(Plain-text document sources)
______________________________

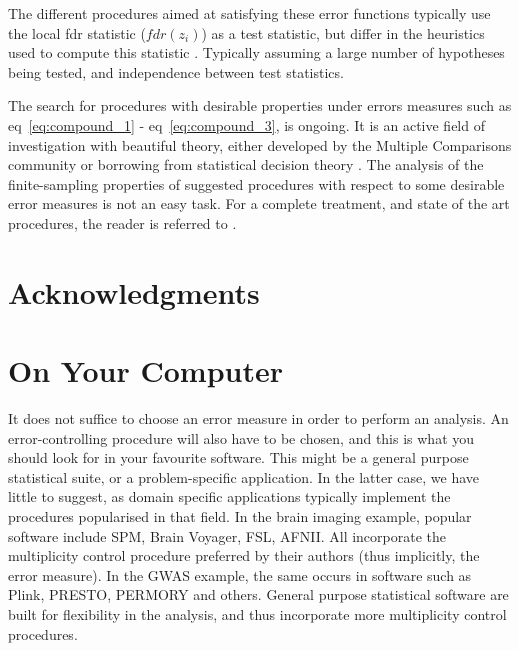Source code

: \documentclass[review,12pt]{article}
\begin{document}
The different procedures aimed at satisfying these error functions typically use the local fdr statistic ($fdr(z_i)$) as a test statistic, but differ in the heuristics used to  compute this statistic \cite[eg.][]{storey_direct_2002,efron_microarrays_2008,sun_oracle_2007}. Typically assuming a large number of hypotheses being tested, and independence between test statistics. 

The search for procedures with desirable properties under errors measures such as eq~\ref{eq:compound_1}  - eq~\ref{eq:compound_3}, is ongoing. It is an active field of investigation with beautiful theory, either developed by the Multiple Comparisons community or borrowing from statistical decision theory \cite[see][]{sun_oracle_2007}. The analysis of the finite-sampling properties of suggested procedures with respect to some desirable error measures is not an easy task.  For a complete treatment, and state of the art procedures, the reader is referred to \cite{efron_large-scale_2010}.








\section{Acknowledgments}


\appendix

\section{\label{sec:on_your_pc} On Your Computer}
It does not suffice to choose an error measure in order to perform an analysis. An error-controlling procedure will also have to be chosen, and this is what you should look for in your favourite software. This might be a general purpose statistical suite, or a problem-specific application. In the latter case, we have little to suggest, as domain specific applications typically implement the procedures popularised in that field. 
In the brain imaging example, popular software include SPM, Brain Voyager, FSL, AFNII. All incorporate the multiplicity control procedure preferred by their authors (thus implicitly, the error measure). 
In the GWAS example, the same occurs in software such as Plink, PRESTO, PERMORY and others. 
General purpose statistical software are built for flexibility in the analysis, and thus incorporate more multiplicity control procedures. 
\end{document}
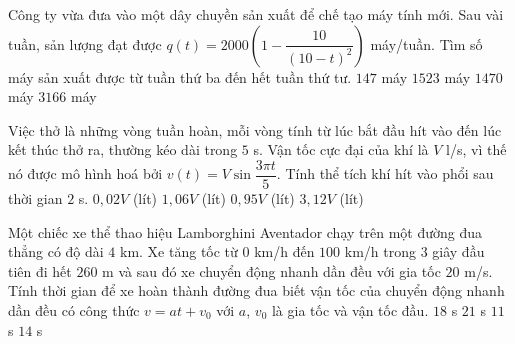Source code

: \begin{ex}%
	Công ty vừa đưa vào một dây chuyền sản xuất để chế tạo máy tính mới. Sau vài tuần, sản lượng đạt được $q(t)=2000\left(1-\dfrac{10}{(10-t)^2}\right)$ máy/tuần. Tìm số máy sản xuất được từ tuần thứ ba đến hết tuần thứ tư. 
	\choice
	{$147$ máy}
	{\True $1523$ máy}
	{$1470$ máy}
	{$3166$ máy}
\end{ex}
\begin{ex}%
	Việc thở là những vòng tuần hoàn, mỗi vòng tính từ lúc bắt đầu hít vào đến lúc kết thúc thở ra, thường kéo dài trong $5$ s. Vận tốc cực đại của khí là $V$ l/s, vì thế nó được mô hình hoá bởi $v(t)=V\sin \dfrac{3\pi t}{5}$. Tính thể tích khí hít vào phổi sau thời gian $2$ s. 
	\choice
	{$0{,}02V$ (lít)}
	{\True $1{,}06V$ (lít)}
	{$0{,}95V$ (lít)}
	{$3{,}12V$ (lít)}
\end{ex}
\begin{ex}%
	Một chiếc xe thể thao hiệu Lamborghini Aventador chạy trên một đường đua thẳng có độ dài $4$ km. Xe tăng tốc từ $0$ km/h đến $100$ km/h trong $3$ giây đầu tiên đi hết $260$ m và sau đó xe chuyển động nhanh dần đều với gia tốc $20$ m/s. Tính thời gian để xe hoàn thành đường đua biết vận tốc của chuyển động nhanh dần đều có công thức $v=at+v_0$ với $a$, $v_0$ là gia tốc và vận tốc đầu. 
	\choice
	{\True $18$ s}
	{$21$ s}
	{$11$ s}
	{$14$ s}
\end{ex}
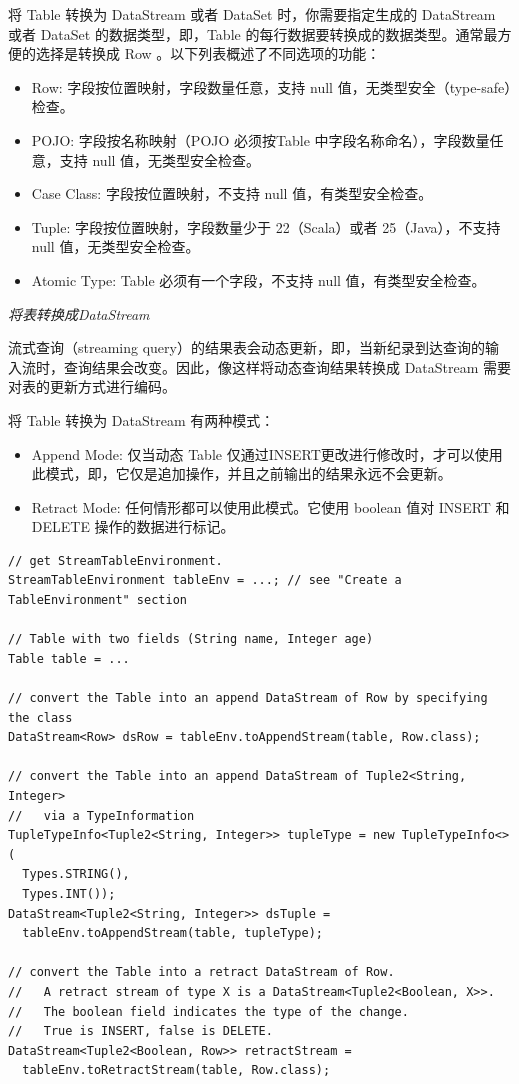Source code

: \documentclass[cn,11pt,chinese]{elegantbook}
\begin{document}
将 Table 转换为 DataStream 或者 DataSet 时，你需要指定生成的 DataStream 或者 DataSet 的数据类型，即，Table 的每行数据要转换成的数据类型。通常最方便的选择是转换成 Row 。以下列表概述了不同选项的功能：

\begin{itemize}
    \item Row: 字段按位置映射，字段数量任意，支持 null 值，无类型安全（type-safe）检查。
    \item POJO: 字段按名称映射（POJO 必须按Table 中字段名称命名），字段数量任意，支持 null 值，无类型安全检查。
    \item Case Class: 字段按位置映射，不支持 null 值，有类型安全检查。
    \item Tuple: 字段按位置映射，字段数量少于 22（Scala）或者 25（Java），不支持 null 值，无类型安全检查。
    \item Atomic Type: Table 必须有一个字段，不支持 null 值，有类型安全检查。
\end{itemize}

\textit{将表转换成DataStream}

流式查询（streaming query）的结果表会动态更新，即，当新纪录到达查询的输入流时，查询结果会改变。因此，像这样将动态查询结果转换成 DataStream 需要对表的更新方式进行编码。

将 Table 转换为 DataStream 有两种模式：

\begin{itemize}
    \item Append Mode: 仅当动态 Table 仅通过INSERT更改进行修改时，才可以使用此模式，即，它仅是追加操作，并且之前输出的结果永远不会更新。
    \item Retract Mode: 任何情形都可以使用此模式。它使用 boolean 值对 INSERT 和 DELETE 操作的数据进行标记。
\end{itemize}

\begin{verbatim}
// get StreamTableEnvironment. 
StreamTableEnvironment tableEnv = ...; // see "Create a TableEnvironment" section

// Table with two fields (String name, Integer age)
Table table = ...

// convert the Table into an append DataStream of Row by specifying the class
DataStream<Row> dsRow = tableEnv.toAppendStream(table, Row.class);

// convert the Table into an append DataStream of Tuple2<String, Integer> 
//   via a TypeInformation
TupleTypeInfo<Tuple2<String, Integer>> tupleType = new TupleTypeInfo<>(
  Types.STRING(),
  Types.INT());
DataStream<Tuple2<String, Integer>> dsTuple = 
  tableEnv.toAppendStream(table, tupleType);

// convert the Table into a retract DataStream of Row.
//   A retract stream of type X is a DataStream<Tuple2<Boolean, X>>. 
//   The boolean field indicates the type of the change. 
//   True is INSERT, false is DELETE.
DataStream<Tuple2<Boolean, Row>> retractStream = 
  tableEnv.toRetractStream(table, Row.class);
\end{verbatim}
\end{document}
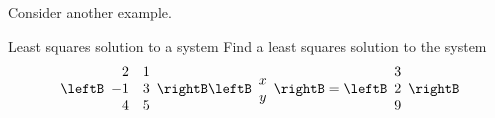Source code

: Consider another example. 

\begin{example}{Least squares solution to a system}{}
Find a least squares solution to the system 
\begin{equation*}
\leftB
\begin{array}{rr}
2 & 1 \\ 
-1 & 3 \\ 
4 & 5
\end{array}
\rightB \leftB 
\begin{array}{c}
x \\ 
y
\end{array}
\rightB =\leftB 
\begin{array}{c}
3 \\ 
2 \\ 
9
\end{array}
\rightB
\end{equation*}
\end{example}

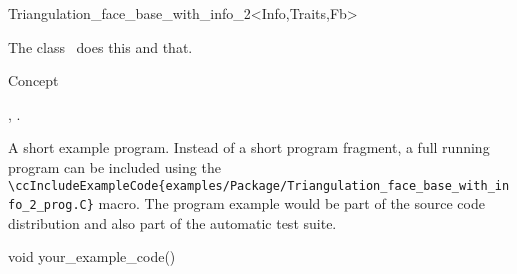 

\begin{ccRefClass}{Triangulation_face_base_with_info_2<Info,Traits,Fb>}  %


\ccDefinition
  
The class \ccRefName\ does this and that.


\ccIsModel

Concept

\ccTypes


\ccCreation
{}  %


\ccOperations


\ccSeeAlso

,
.

\ccExample

A short example program.
Instead of a short program fragment, a full running program can be
included using the 
\verb|\ccIncludeExampleCode{examples/Package/Triangulation_face_base_with_info_2_prog.C}| 
macro. The program example would be part of the source code distribution and
also part of the automatic test suite.

\begin{ccExampleCode}
void your_example_code() {
}
\end{ccExampleCode}


\end{ccRefClass}



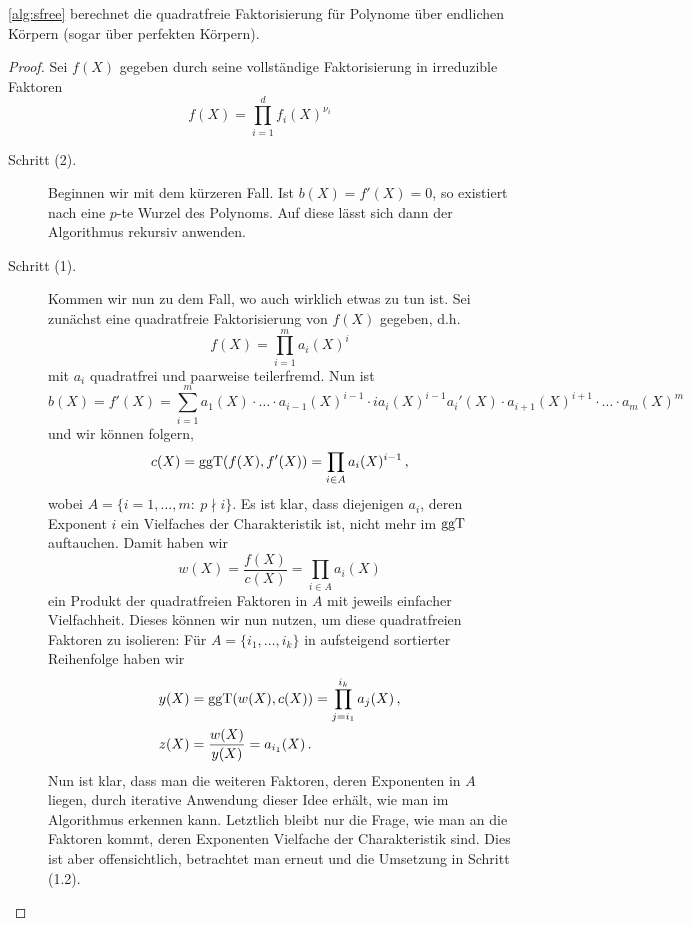\begin{thm}
  \autoref{alg:sfree} berechnet die quadratfreie Faktorisierung für Polynome
  über endlichen Körpern (sogar über perfekten Körpern).
\end{thm}
\begin{proof}
  Sei $f(X)$ gegeben durch seine vollständige Faktorisierung in irreduzible
  Faktoren 
  \[ f(X) = \prod_{i=1}^d f_i(X)^{\nu_i}\]
  \begin{description}
    \item[Schritt (2).] Beginnen wir mit dem kürzeren Fall.
      Ist $b(X) = f'(X) = 0$, so existiert nach  eine
      $p$-te Wurzel des Polynoms. Auf diese lässt sich dann der Algorithmus
      rekursiv anwenden.
    \item[Schritt (1).] Kommen wir nun zu dem Fall, wo auch wirklich etwas zu tun
      ist. Sei zunächst eine quadratfreie Faktorisierung von $f(X)$ gegeben,
      d.h.
      \[ f(X) = \prod_{i=1}^m a_i(X)^i \]
      mit $a_i$ quadratfrei und paarweise teilerfremd.
      Nun ist
      \[ b(X) = f'(X) = \sum_{i=1}^m a_1(X) \cdot \ldots\cdot a_{i-1}(X)^{i-1}
        \cdot i a_i(X)^{i-1} a_i'(X)\cdot a_{i+1}(X)^{i+1}\cdot\ldots\cdot
        a_m(X)^m\]
      und wir können folgern, 
      \[ c(X) = \operatorname{ggT}(f(X),f'(X)) = \prod_{i\in A} a_i(X)^{i-1}\,,\]
      wobei $A = \{i=1,\ldots,m:\ p\nmid i\}$. Es ist klar, dass diejenigen
      $a_i$, deren Exponent $i$ ein Vielfaches der Charakteristik ist,
      nicht mehr im $\operatorname{ggT}$ auftauchen. Damit haben wir
      \[ w(X) = \frac{f(X)}{c(X)} = \prod_{i\in A} a_i(X) \]
      ein Produkt der quadratfreien Faktoren in $A$ mit jeweils einfacher
      Vielfachheit. Dieses können wir nun nutzen, um diese quadratfreien Faktoren
      zu isolieren: Für $A = \{i_1,\ldots,i_k\}$ in aufsteigend sortierter
      Reihenfolge haben wir
      \begin{align*}
        y(X) &= \operatorname{ggT}(w(X),c(X)) = \prod_{j=i_1}^{i_k} a_j(X)\,,\\
        z(X) &= \frac{w(X)}{y(X)} = a_{i_1}(X)\,.
      \end{align*}
      Nun ist klar, dass man die weiteren Faktoren, deren Exponenten in $A$
      liegen, durch iterative Anwendung dieser Idee erhält, wie man im 
      Algorithmus erkennen kann. Letztlich bleibt nur die Frage, wie man an die
      Faktoren kommt, deren Exponenten Vielfache der Charakteristik sind.
      Dies ist aber offensichtlich, betrachtet man erneut
       und die Umsetzung in Schritt (1.2). 
  \end{description}
\end{proof}
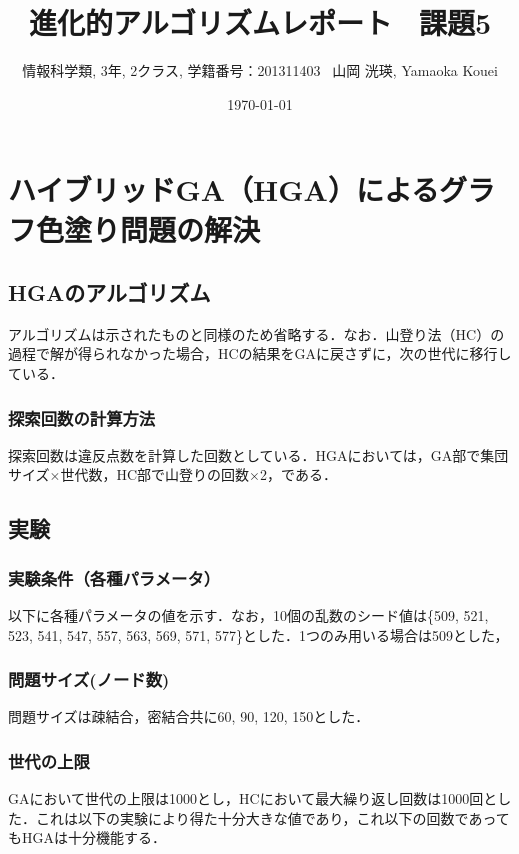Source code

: \documentclass[a4j]{jarticle}
\title{進化的アルゴリズムレポート \ 課題5}
\author{情報科学類, 3年, 2クラス, 学籍番号：201311403 \ 山岡 洸瑛, Yamaoka
Kouei}
\date{\today}
\begin{document}
\begin{titlepage}
\maketitle 
\thispagestyle{empty}
\end{titlepage}
\setcounter{tocdepth}{3}
\tableofcontents
\newpage
\section{ハイブリッドGA（HGA）によるグラフ色塗り問題の解決}

\subsection{HGAのアルゴリズム}
アルゴリズムは示されたものと同様のため省略する．なお．山登り法（HC）の過程で解が得られなかった場合，HCの結果をGAに戻さずに，次の世代に移行している．

\subsubsection{探索回数の計算方法}
探索回数は違反点数を計算した回数としている．HGAにおいては，GA部で集団サイズ$\times$世代数，HC部で山登りの回数$\times$2，である．

\subsection{実験}
\subsubsection{実験条件（各種パラメータ）}
以下に各種パラメータの値を示す．なお，10個の乱数のシード値は\{509, 521, 523, 541,
547, 557, 563, 569, 571, 577\}とした．1つのみ用いる場合は509とした，

\subsubsection{問題サイズ(ノード数)}
問題サイズは疎結合，密結合共に60, 90, 120, 150とした．

\subsubsection{世代の上限}
GAにおいて世代の上限は1000とし，HCにおいて最大繰り返し回数は1000回とした．これは以下の実験により得た十分大きな値であり，これ以下の回数であってもHGAは十分機能する．
\end{document}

______________________________

Pick each line holding "typically" out of the entries above and return it.

The different procedures aimed at satisfying these error functions typically use the local fdr statistic ($fdr(z_i)$) as a test statistic, but differ in the heuristics used to  compute this statistic \cite[eg.][]{storey_direct_2002,efron_microarrays_2008,sun_oracle_2007}. Typically assuming a large number of hypotheses being tested, and independence between test statistics. 
It does not suffice to choose an error measure in order to perform an analysis. An error-controlling procedure will also have to be chosen, and this is what you should look for in your favourite software. This might be a general purpose statistical suite, or a problem-specific application. In the latter case, we have little to suggest, as domain specific applications typically implement the procedures popularised in that field. 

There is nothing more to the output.